As @jwdebelius noted, it is difficult to differentiate genera in this family with lots of 16S regions because those regions are identical between some of these genera. So your observation is common: most taxa are classified at genus level but Enterobacteraceae stick out like a sort thumb.

You might be able to do better with a bit of elbow grease. A few possibilities:

If you have prior information about species abundances in your sample type, you could give q2-clawback a spin: Using q2-clawback to assemble taxonomic weights
You could check out the classify-consensus-vsearch classifier to get a "second opinion" on the Enterobacteraceae sequences.

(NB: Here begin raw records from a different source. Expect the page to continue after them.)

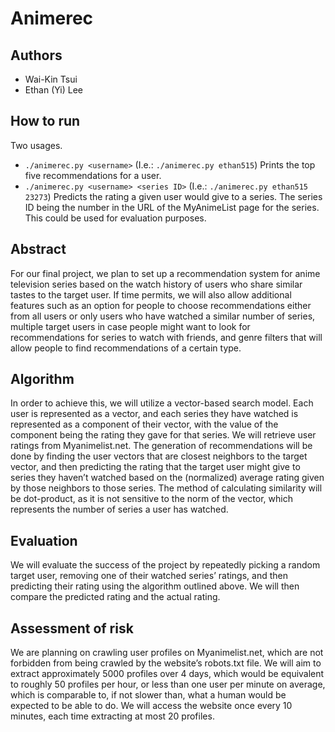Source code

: # Animerec

## Authors

- Wai-Kin Tsui
- Ethan (Yi) Lee

## How to run

Two usages.
* `./animerec.py <username>` (I.e.: `./animerec.py ethan515`)
Prints the top five recommendations for a user.
* `./animerec.py <username> <series ID>` (I.e.: `./animerec.py ethan515 23273`)
Predicts the rating a given user would give to a series.
The series ID being the number in the URL of the MyAnimeList page for the series.
This could be used for evaluation purposes.

## Abstract

For our final project, we plan to set up a recommendation system for anime television series based on
the watch history of users who share similar tastes to the target user. If time permits, we will also allow
additional features such as an option for people to choose recommendations either from all users or
only users who have watched a similar number of series, multiple target users in case people might
want to look for recommendations for series to watch with friends, and genre filters that will allow
people to find recommendations of a certain type.

## Algorithm

In order to achieve this, we will utilize a vector-based search model. Each user is represented as a
vector, and each series they have watched is represented as a component of their vector, with the value
of the component being the rating they gave for that series. We will retrieve user ratings from
Myanimelist.net. The generation of recommendations will be done by finding the user vectors that are
closest neighbors to the target vector, and then predicting the rating that the target user might give to
series they haven’t watched based on the (normalized) average rating given by those neighbors to those series.
The method of calculating similarity will be dot-product, as it is not sensitive to the norm of the
vector, which represents the number of series a user has watched.

## Evaluation

We will evaluate the success of the project by repeatedly picking a random target user, removing one of
their watched series’ ratings, and then predicting their rating using the algorithm outlined above. We
will then compare the predicted rating and the actual rating.

## Assessment of risk

We are planning on crawling user profiles on Myanimelist.net, which are not forbidden from being
crawled by the website’s robots.txt file. We will aim to extract approximately 5000 profiles over 4 days,
which would be equivalent to roughly 50 profiles per hour, or less than one user per minute on average,
which is comparable to, if not slower than, what a human would be expected to be able to do. We will
access the website once every 10 minutes, each time extracting at most 20 profiles.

While this classifier usually performs no better than classify-sklearn, it is a bit easier to fiddle with the parameters to adjust things like % identity threshold... it also has options for finding exact matches and only considering top hits.
You could reduce the --p-confidence with classify-sklearn... this will increase recall and reduce precision (i.e., reduce risk of underclassification (what you have now!) but increase the risk of getting a false-positive genus or species classification)
You could create a custom database of Enterobacteraceae species (i.e., grab an existing database and exclude all species that you know could not possibly exist in your insect specimens!). I am not a fan of this approach — I highly recommend approach #1 to making a custom database since it utilizes more information instead of throwing out information and making dubious assumptions (in other words, "never say never").

katerina_nik · February 10, 2020, 7:40am

Thanks a lot for your time and suggestions @Nicholas_Bokulich and apologies for the late reply. I decided to leave it as it is, but in the meantime I would like to know which genera are included in there. I searched in the forum and found that I need to use my taxonomy file to identify the different feature IDs that correspond to Enterobacteriaceae and then identify these feature IDs in my representative sequences file and blast them. I did it for 5 of them but I was wondering if this is the right way or the only way. It takes quite some time since the feature IDs for Enterobacteriaceae are quite a lot and blast is slow as a process to be done in one by one. Am I missing anything? Thank you once again!

Nicholas_Bokulich · February 10, 2020, 3:39pm

Hi @katerina_nik,
I would not recommend that approach as a reliable or efficient way to identify these. See my recommendations above.